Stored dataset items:
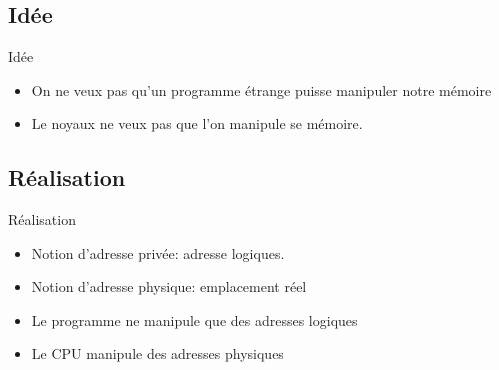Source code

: \section{\sectitle}
\begin{frame}{\sectitle}
\def\subsectitle{Idée}
\subsection{\subsectitle}
\begin{block}{\subsectitle}
\begin{itemize}
    \item On ne veux pas qu'un programme étrange puisse manipuler notre mémoire
    \item Le noyaux ne veux pas que l'on manipule se mémoire.
\end{itemize}
\end{block}

\def\subsectitle{Réalisation}
\subsection{\subsectitle}
\begin{block}{\subsectitle}
\begin{itemize}
    \item Notion d'adresse privée: adresse logiques.
    \item Notion d'adresse physique: emplacement réel
    \item Le programme ne manipule que des adresses logiques
    \item Le CPU manipule des adresses physiques
\end{itemize}
\end{block}
\end{frame}


\def\sectitle{Allocation continue}
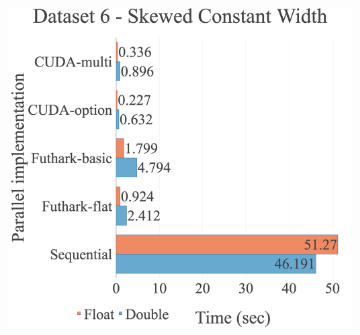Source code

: \begin{figure}[H]
\begin{adjustwidth}{-2cm}{-2cm}
\begin{subfigure}{.62\textwidth}
\end{subfigure}
\par\bigskip
\par\bigskip
\centering
\begin{subfigure}{.62\textwidth}
  \includegraphics[width=1\textwidth]{img/experiments/all-approaches-6_SKEWEDCONSTWIDTH.png}
\end{subfigure}
\end{adjustwidth}
\end{figure}



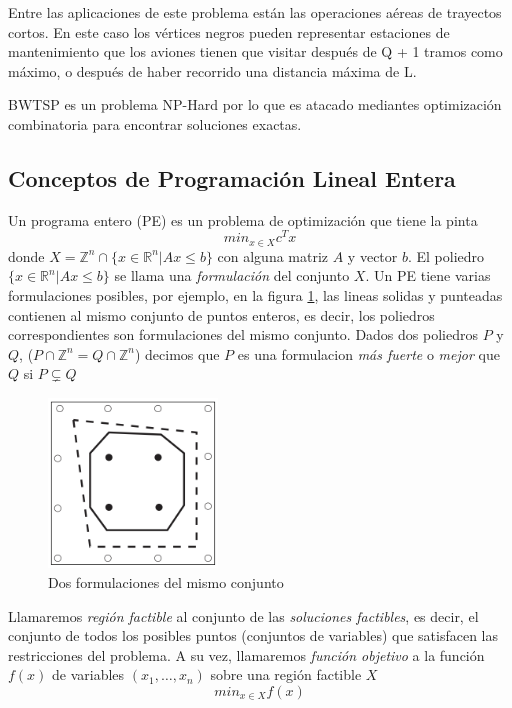 \documentclass[10pt, a4paper]{article}
\theoremstyle{definition}
\begin{document}
Entre las aplicaciones de este problema están las operaciones aéreas de trayectos cortos. En este caso los vértices negros pueden representar estaciones de mantenimiento que los aviones tienen que visitar después de Q + 1 tramos como máximo, o después de haber recorrido una distancia máxima de L.

BWTSP es un problema NP-Hard por lo que es atacado mediantes optimización combinatoria para encontrar soluciones exactas.

\subsection{Conceptos de Programación Lineal Entera}

Un programa entero (PE) es un problema de optimización que tiene la pinta
$$min_{x \in X} c^Tx$$
donde $X = \mathds{Z}^n \cap \{x \in \mathds{R}^n | Ax \leq b \}$ con alguna matriz $A$ y vector $b$. El poliedro $\{x \in \mathds{R}^n | Ax \leq b \}$ se llama una \textit{formulación} del conjunto $X$.
Un PE tiene varias formulaciones posibles, por ejemplo, en la figura \ref{fig:ejemplo_formulaciones}, las lineas solidas y punteadas contienen al mismo conjunto de puntos enteros, es decir, los poliedros correspondientes son formulaciones del mismo conjunto.
Dados dos poliedros $P$ y $Q$, ($P \cap \mathds{Z}^n = Q \cap \mathds{Z}^n$) decimos que $P$ es una formulacion \textit{más fuerte} o \textit{mejor} que $Q$ si $P \subsetneq Q$

\begin{figure}[H]
  \centering
  \includegraphics[width=0.4\textwidth]{ejemplo_formulaciones.png}
  \caption{Dos formulaciones del mismo conjunto}
  \label{fig:ejemplo_formulaciones}
\end{figure}


Llamaremos \textit{región factible} al conjunto de las \textit{soluciones factibles}, es decir, el conjunto de todos los posibles puntos (conjuntos de variables) que satisfacen las restricciones del problema.
A su vez, llamaremos \textit{función objetivo} a la  función $f(x)$ de variables $(x_1,\dots,x_n)$ sobre una región factible $X$
$$min_{x \in X} f(x)$$
\end{document}
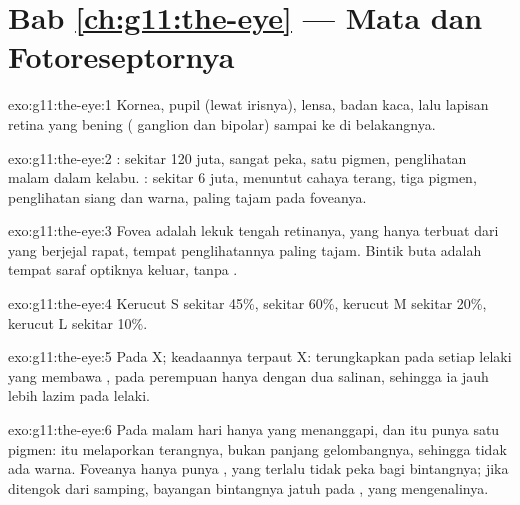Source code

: \section*{Bab \ref{ch:g11:the-eye} --- Mata dan Fotoreseptornya}

\begin{solution}{exo:g11:the-eye:1}
Kornea, pupil (lewat irisnya), lensa, badan kaca, lalu lapisan retina
yang bening ( ganglion dan  bipolar) sampai ke  di
belakangnya.
\end{solution}

\begin{solution}{exo:g11:the-eye:2}
: sekitar 120 juta, sangat peka, satu pigmen, penglihatan
malam dalam kelabu. : sekitar 6 juta, menuntut cahaya
terang, tiga pigmen, penglihatan siang dan warna, paling tajam pada foveanya.
\end{solution}

\begin{solution}{exo:g11:the-eye:3}
Fovea adalah lekuk tengah retinanya, yang hanya terbuat dari  yang berjejal rapat, tempat penglihatannya paling tajam.
Bintik buta adalah tempat saraf optiknya keluar, tanpa .
\end{solution}

\begin{solution}{exo:g11:the-eye:4}
Kerucut S sekitar 45\%,  sekitar 60\%, kerucut M sekitar
20\%, kerucut L sekitar 10\%.
\end{solution}

\begin{solution}{exo:g11:the-eye:5}
Pada  X; keadaannya  terpaut X: terungkapkan pada
setiap lelaki yang membawa , pada perempuan hanya dengan dua
salinan, sehingga ia jauh lebih lazim pada lelaki.
\end{solution}

\begin{solution}{exo:g11:the-eye:6}
Pada malam hari hanya  yang menanggapi, dan  itu punya
satu pigmen:  itu melaporkan terangnya, bukan panjang gelombangnya,
sehingga tidak ada warna. Foveanya hanya punya , yang
terlalu tidak peka bagi bintangnya; jika ditengok dari samping,
bayangan bintangnya jatuh pada , yang mengenalinya.
\end{solution}

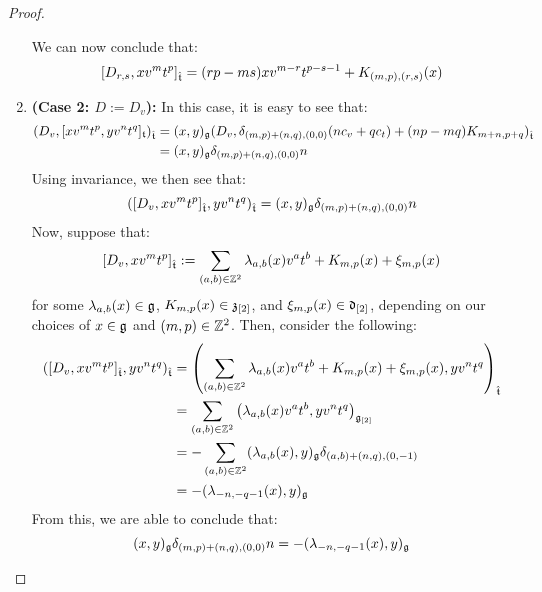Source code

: \begin{proof}
\begin{enumerate}
                    We can now conclude that:
                        $$[D_{r, s}, x v^m t^p]_{\hat{\mathfrak{t}}} = ( rp - ms ) x v^{m - r} t^{p - s - 1} + K_{(m, p), (r, s)}(x)$$
                    \item \textbf{(Case 2: $D := D_v$):} In this case, it is easy to see that:
                        $$
                            \begin{aligned}
                                ( D_v, [x v^m t^p, y v^n t^q]_{\mathfrak{t}} )_{\hat{\mathfrak{t}}} & = (x, y)_{\mathfrak{g}} ( D_v, \delta_{(m, p) + (n, q), (0, 0)} ( n c_v + q c_t ) + (np - mq) K_{m + n, p + q} )_{\hat{\mathfrak{t}}}
                                \\
                                & = (x, y)_{\mathfrak{g}} \delta_{(m, p) + (n, q), (0, 0)} n
                            \end{aligned}
                        $$
                    Using invariance, we then see that:
                        $$( [D_v, x v^m t^p]_{\hat{\mathfrak{t}}}, y v^n t^q )_{\hat{\mathfrak{t}}} = (x, y)_{\mathfrak{g}} \delta_{(m, p) + (n, q), (0, 0)} n$$
                    Now, suppose that:
                        $$[D_v, x v^m t^p]_{\hat{\mathfrak{t}}} := \sum_{(a, b) \in \mathbb{Z}^2} \lambda_{a, b}(x) v^a t^b + K_{m, p}(x) + \xi_{m, p}(x)$$
                    for some $\lambda_{a, b}(x) \in \mathfrak{g}$, $K_{m, p}(x) \in \mathfrak{z}_{[2]}$, and $\xi_{m, p}(x) \in \mathfrak{d}_{[2]}$, depending on our choices of $x \in \mathfrak{g}$ and $(m, p) \in \mathbb{Z}^2$. Then, consider the following:
                        $$
                            \begin{aligned}
                                ( [D_v, x v^m t^p]_{\hat{\mathfrak{t}}}, y v^n t^q )_{\hat{\mathfrak{t}}} & = \left( \sum_{(a, b) \in \mathbb{Z}^2} \lambda_{a, b}(x) v^a t^b + K_{m, p}(x) + \xi_{m, p}(x), y v^n t^q \right)_{\hat{\mathfrak{t}}}
                                \\
                                & = \sum_{(a, b) \in \mathbb{Z}^2} \left( \lambda_{a, b}(x) v^a t^b, y v^n t^q \right)_{\mathfrak{g}_{[2]}}
                                \\
                                & = -\sum_{(a, b) \in \mathbb{Z}^2} (\lambda_{a, b}(x), y)_{\mathfrak{g}} \delta_{ (a, b) + (n, q), (0, -1) }
                                \\
                                & = -(\lambda_{-n, -q - 1}(x), y)_{\mathfrak{g}}
                            \end{aligned}
                        $$
                    From this, we are able to conclude that:
                        $$(x, y)_{\mathfrak{g}} \delta_{(m, p) + (n, q), (0, 0)} n = -(\lambda_{-n, -q - 1}(x), y)_{\mathfrak{g}}$$

\end{enumerate}
\end{proof}
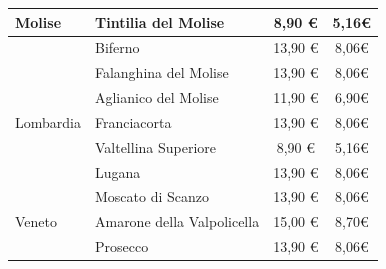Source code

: \documentclass[12pt, a4paper]{article}
\begin{document}
\begin{longtable}{@{}|l|l|c|c|}
Molise               & Tintilia del Molise                                                       & 8,90 €                                                          & 5,16€                                                                                 \\ \hline
& Biferno                                                                   & 13,90 €                                                         & 8,06€                                                                                 \\ \hline
& Falanghina del Molise                                                     & 13,90 €                                                         & 8,06€                                                                                 \\ \hline
& Aglianico del Molise                                                      & 11,90 €                                                         & 6,90€                                                                                 \\ \hline
Lombardia            & Franciacorta                                                              & 13,90 €                                                         & 8,06€                                                                                 \\ \hline
& Valtellina Superiore                                                      & 8,90 €                                                          & 5,16€                                                                                 \\ \hline
& Lugana                                                                    & 13,90 €                                                         & 8,06€                                                                                 \\ \hline
& Moscato di Scanzo                                                         & 13,90 €                                                         & 8,06€                                                                                 \\ \hline
Veneto               & Amarone della Valpolicella                                                & 15,00 €                                                         & 8,70€                                                                                 \\ \hline
& Prosecco                                                                  & 13,90 €                                                         & 8,06€                                                                                 \\ \hline

\end{longtable}
\end{document}
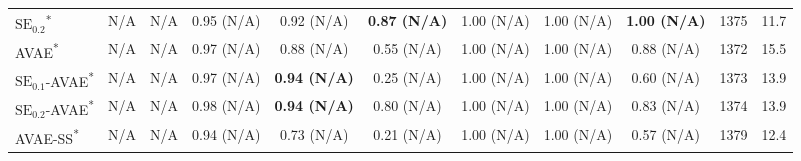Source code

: \begin{table}[ht]
\begin{center}
\begin{small}
\begin{sc}
{\begin{tabular}{lcc|cccccc|ll}
$\text{SE}_{0.2}$\textsuperscript{*}
& N/A                & N/A                & 0.95 \tiny{(N/A)}  & 0.92 \tiny{(N/A)}  & \textbf{0.87 \tiny{(N/A)}}  & 1.00 \tiny{(N/A)}  & 1.00 \tiny{(N/A)}  & \textbf{1.00 \tiny{(N/A)}}  & 1375 & 11.7 \\
AVAE\textsuperscript{*} 
& N/A                & N/A                & 0.97 \tiny{(N/A)}  & 0.88 \tiny{(N/A)}  & 0.55 \tiny{(N/A)}  & 1.00 \tiny{(N/A)}  & 1.00 \tiny{(N/A)} & 0.88 \tiny{(N/A)}  & 1372 & 15.5\\
$\text{SE}_{0.1}$-AVAE\textsuperscript{*}
& N/A                & N/A                & 0.97 \tiny{(N/A)}  & \textbf{0.94 \tiny{(N/A)}}  & 0.25 \tiny{(N/A)}  & 1.00 \tiny{(N/A)}  & 1.00 \tiny{(N/A)}  & 0.60 \tiny{(N/A)}  & 1373 & 13.9\\
$\text{SE}_{0.2}$-AVAE\textsuperscript{*} 
& N/A                & N/A                & 0.98 \tiny{(N/A)}  & \textbf{0.94 \tiny{(N/A)}}  & 0.80 \tiny{(N/A)}  & 1.00 \tiny{(N/A)}  & 1.00 \tiny{(N/A)}  & 0.83 \tiny{(N/A)}  & 1374 & 13.9\\
AVAE-SS\textsuperscript{*} 
& N/A                & N/A                & 0.94 \tiny{(N/A)}  & 0.73 \tiny{(N/A)}  & 0.21 \tiny{(N/A)}  & 1.00 \tiny{(N/A)}  & 1.00 \tiny{(N/A)}  & 0.57 \tiny{(N/A)}  & 1379 & 12.4\\
\bottomrule
\end{tabular}}
\end{sc}
\end{small}
\end{center}
\vspace*{\baselineskip}
\end{table}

## EXERCISE GOAL
Report only the number of lines in the data above that contain "adjustwidth".

## RESULT OF THE EXERCISE
2